Actualistic observations help to interpret the cannibalistic behavior of the cave bear

The CENIEH has led an experimental study with archaeological application demonstrating the capacity of cave bears to modify the skeletons of their congeners

A study published recently in the journal Quaternary Science Reviews, led by Ruth Blasco, a researcher at the Centro Nacional de Investigación sobre la Evolución Humana (CENIEH), offers new data on the bone modification patterns of cave bears (Ursus spelaeus) at the Paleolithic site of Cova del Toll, in Moià (Barcelona), which help to interpret their cannibalistic behavior.

The work compares the fossil record of the species U. spelaeus with data from experimental observations of the brown bear (U. arctos) in the Pyrenees and, more specifically, it centers on determining the origin of a bone modification known as peeling, which can be produced by both ursids and humans.

“When ursids consume complete carcasses, they generally use their front paws as though they were hands, pressuring and bending the animal's thoracic cage until some of the ribs and vertebrae break, in an endeavor to access the viscera”, explains Blasco. These fractures, known in the English literature as peeling, are characterized by the fact they leave surface peeling and frayed bone edges similar to those identified in the 1990s in faunal assemblages altered by primates (humans and chimpanzees).

Because a single bone modification may be produced by two different biological agents (humans and bears), this creates a problem for taphonomic interpretation of the fossil record.

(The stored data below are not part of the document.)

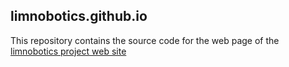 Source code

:## limnobotics.github.io
This repository contains the source code for the web page of the [limnobotics project web site](http://limnobotics.ch)
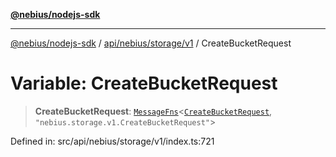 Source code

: [**@nebius/nodejs-sdk**](../../../../../README.md)

---

[@nebius/nodejs-sdk](../../../../../README.md) / [api/nebius/storage/v1](../README.md) / CreateBucketRequest

# Variable: CreateBucketRequest

> **CreateBucketRequest**: [`MessageFns`](../../../../../runtime/protos/core/interfaces/MessageFns.md)\<[`CreateBucketRequest`](../interfaces/CreateBucketRequest.md), `"nebius.storage.v1.CreateBucketRequest"`\>

Defined in: src/api/nebius/storage/v1/index.ts:721

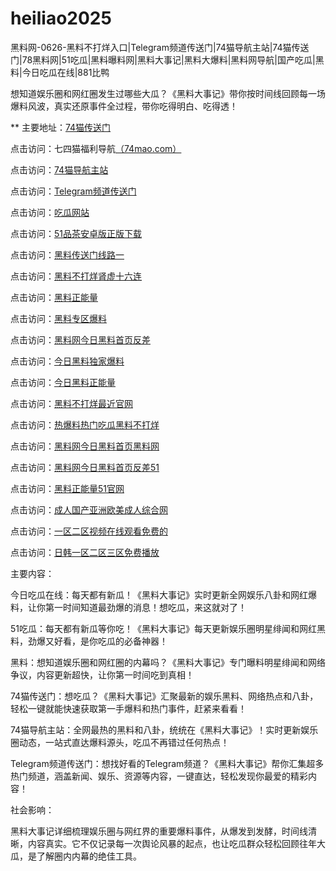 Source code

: # heiliao2025
黑料网-0626-黑料不打烊入口|Telegram频道传送门|74猫导航主站|74猫传送门|78黑料网|51吃瓜|黑料曝料网|黑料大事记|黑料大爆料|黑料网导航|国产吃瓜|黑料|今日吃瓜在线|881比鸭

想知道娱乐圈和网红圈发生过哪些大瓜？《黑料大事记》带你按时间线回顾每一场爆料风波，真实还原事件全过程，带你吃得明白、吃得透！

** 主要地址：<a href="https://74mao.com/">74猫传送门</a>

点击访问：七四猫福利导航<a href="https://74mao.com/">（74mao.com）</a>

点击访问：<a href="https://74mao.com/">74猫导航主站</a>

点击访问：<a href="https://74mao.com/">Telegram频道传送门</a>

点击访问：<a href="https://cg1-27.pages.dev/">吃瓜网站</a>

点击访问：<a href="https://pc10-24.pages.dev/">51品茶安卓版正版下载</a>

点击访问：<a href="https://heiliaochuansong-1.pages.dev/">黑料传送门线路一</a>

点击访问：<a href="https://heiliao-budayang.pages.dev/">黑料不打烊肾虚十六连</a>

点击访问：<a href="https://heiliaozheng.pages.dev/">黑料正能量</a>

点击访问：<a href="https://heiliaozhuanqu-11.pages.dev/">黑料专区爆料</a>

点击访问：<a href="https://heiliaowangjinri-1.pages.dev/">黑料网今日黑料首页反差</a>

点击访问：<a href="https://jinriheiliao-11.pages.dev/">今日黑料独家爆料</a>

点击访问：<a href="https://heiliaobudayang23.pages.dev/">今日黑料正能量</a>

点击访问：<a href="https://heiliaowangjinri11.pages.dev/">黑料不打烊最近官网</a>

点击访问：<a href="https://heiliao783.pages.dev/">热爆料热门吃瓜黑料不打烊</a>

点击访问：<a href="https://heiliao637-3bw.pages.dev/">黑料网今日黑料首页黑料网</a>

点击访问：<a href="https://heiliao637.pages.dev/">黑料网今日黑料首页反差51</a>

点击访问：<a href="https://heiliao673.pages.dev/">黑料正能量51官网</a>

点击访问：<a href="https://zhonghewang.pages.dev/8l16h.html">成人国产亚洲欧美成人综合网</a>

点击访问：<a href="https://shipin99.pages.dev/n37ou.html">一区二区视频在线观看免费的</a>

点击访问：<a href="https://rihan29.pages.dev/nbqv8.html">日韩一区二区三区免费播放</a>

主要内容：

今日吃瓜在线：每天都有新瓜！《黑料大事记》实时更新全网娱乐八卦和网红爆料，让你第一时间知道最劲爆的消息！想吃瓜，来这就对了！

51吃瓜：每天都有新瓜等你吃！《黑料大事记》每天更新娱乐圈明星绯闻和网红黑料，劲爆又好看，是你吃瓜的必备神器！

黑料：想知道娱乐圈和网红圈的内幕吗？《黑料大事记》专门曝料明星绯闻和网络争议，内容更新超快，让你第一时间吃到真相！

74猫传送门：想吃瓜？《黑料大事记》汇聚最新的娱乐黑料、网络热点和八卦，轻松一键就能快速获取第一手爆料和热门事件，赶紧来看看！

74猫导航主站：全网最热的黑料和八卦，统统在《黑料大事记》！实时更新娱乐圈动态，一站式直达爆料源头，吃瓜不再错过任何热点！

Telegram频道传送门：想找好看的Telegram频道？《黑料大事记》帮你汇集超多热门频道，涵盖新闻、娱乐、资源等内容，一键直达，轻松发现你最爱的精彩内容！

社会影响：

黑料大事记详细梳理娱乐圈与网红界的重要爆料事件，从爆发到发酵，时间线清晰，内容真实。它不仅记录每一次舆论风暴的起点，也让吃瓜群众轻松回顾往年大瓜，是了解圈内内幕的绝佳工具。

<span style="display:none;">[Canonical link](）</span>
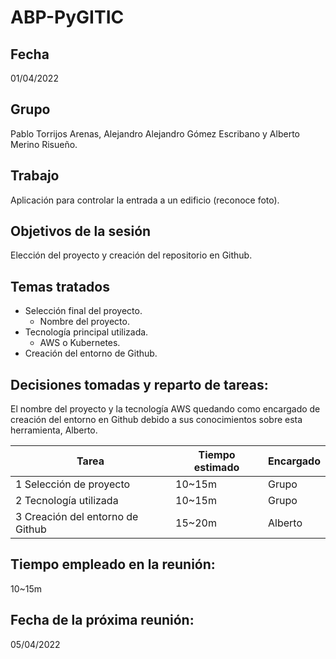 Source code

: # ABP-PyGITIC
## Fecha 
01/04/2022
## Grupo
Pablo Torrijos Arenas, Alejandro Alejandro Gómez Escribano y Alberto Merino Risueño. 
## Trabajo
Aplicación para controlar la entrada a un edificio (reconoce
foto).

## Objetivos de la sesión
Elección del proyecto y creación del repositorio en Github.
## Temas tratados
- Selección final del proyecto.
    - Nombre del proyecto.
- Tecnología principal utilizada.
    - AWS o Kubernetes.
- Creación del entorno de Github.
## Decisiones tomadas y reparto de tareas:
El nombre del proyecto y la tecnología AWS quedando como encargado de creación del entorno en Github debido a sus conocimientos sobre esta herramienta, Alberto.

| Tarea           | Tiempo estimado       | Encargado             |
|--------------     |-----------            |------------           |
| 1 Selección de proyecto             | 10~15m                | Grupo                 |
| 2 Tecnología utilizada          | 10~15m                | Grupo                 |
| 3 Creación del entorno de Github                 | 15~20m                | Alberto               |


## Tiempo empleado en la reunión:
10~15m 

## Fecha de la próxima reunión:
05/04/2022

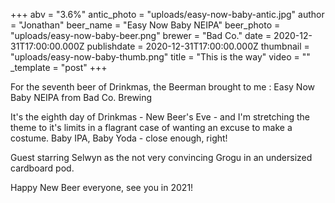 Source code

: +++
abv = "3.6%"
antic_photo = "uploads/easy-now-baby-antic.jpg"
author = "Jonathan"
beer_name = "Easy Now Baby NEIPA"
beer_photo = "uploads/easy-now-baby-beer.png"
brewer = "Bad Co."
date = 2020-12-31T17:00:00.000Z
publishdate = 2020-12-31T17:00:00.000Z
thumbnail = "uploads/easy-now-baby-thumb.png"
title = "This is the way"
video = ""
_template = "post"
+++

For the seventh beer of Drinkmas, the Beerman brought to me : Easy Now Baby NEIPA from Bad Co. Brewing

It's the eighth day of Drinkmas - New Beer's Eve - and I'm stretching the theme to it's limits in a flagrant case of wanting an excuse to make a costume. Baby IPA, Baby Yoda - close enough, right!

Guest starring Selwyn as the not very convincing Grogu in an undersized cardboard pod.

Happy New Beer everyone, see you in 2021!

This is precisely what happens at Cova del Toll Level 4, dated to over 50,000 years old, where bone peeling has been identified on cave bear vertebrae and ribs, together with evidence not just of carnivore activity, but also that generated by hominins in the form of a small collection of stone tools and cut marks on the bone remains themselves.

Earlier work

To deal with this conundrum, the new study gathered the actualistic data found in a work led by Maite Arilla (Universitat Rovira i Virgili) in 2014, which describes the consumption pattern of Pyrenean brown bears for a total of 17 ungulate carcasses, and where peeling was identified as one of the principal modifications in axial bones (vertebrae and ribs).

In addition to this, other data from various studies analyzing the bone alterations produced by groups of chimpanzees in captivity and of modern humans like the Khoikhoi of Namibia were also assembled.

Cova del Toll (Barcelona)

This entire dataset was compared statistically, yielding results that enable the authors to identify cave bears as the main effectors of the peeling found on the bones from Cova del Toll.

“This opens up multiple windows for us to interpret the behavior of cave bears such as, for instance, their tolerance of hibernation with other individuals (in a group), which gives rise to a scenario in which those that woke up could immediately access the cadavers of those that had been unable to survive the process of lethargy”, says Jordi Rosell, of the Universitat Rovira i Virgili (URV) and the Institut Catalá de Paleoecologia Humana i Evolució Social (IPHES).

This study, in which researchers from the Universidad de Alcalá de Henares and the Universidad Complutense de Madrid also participated, is an example of how equifinal processes present at archaeological sites pose challenges to interpreting the authorship of certain bone modifications.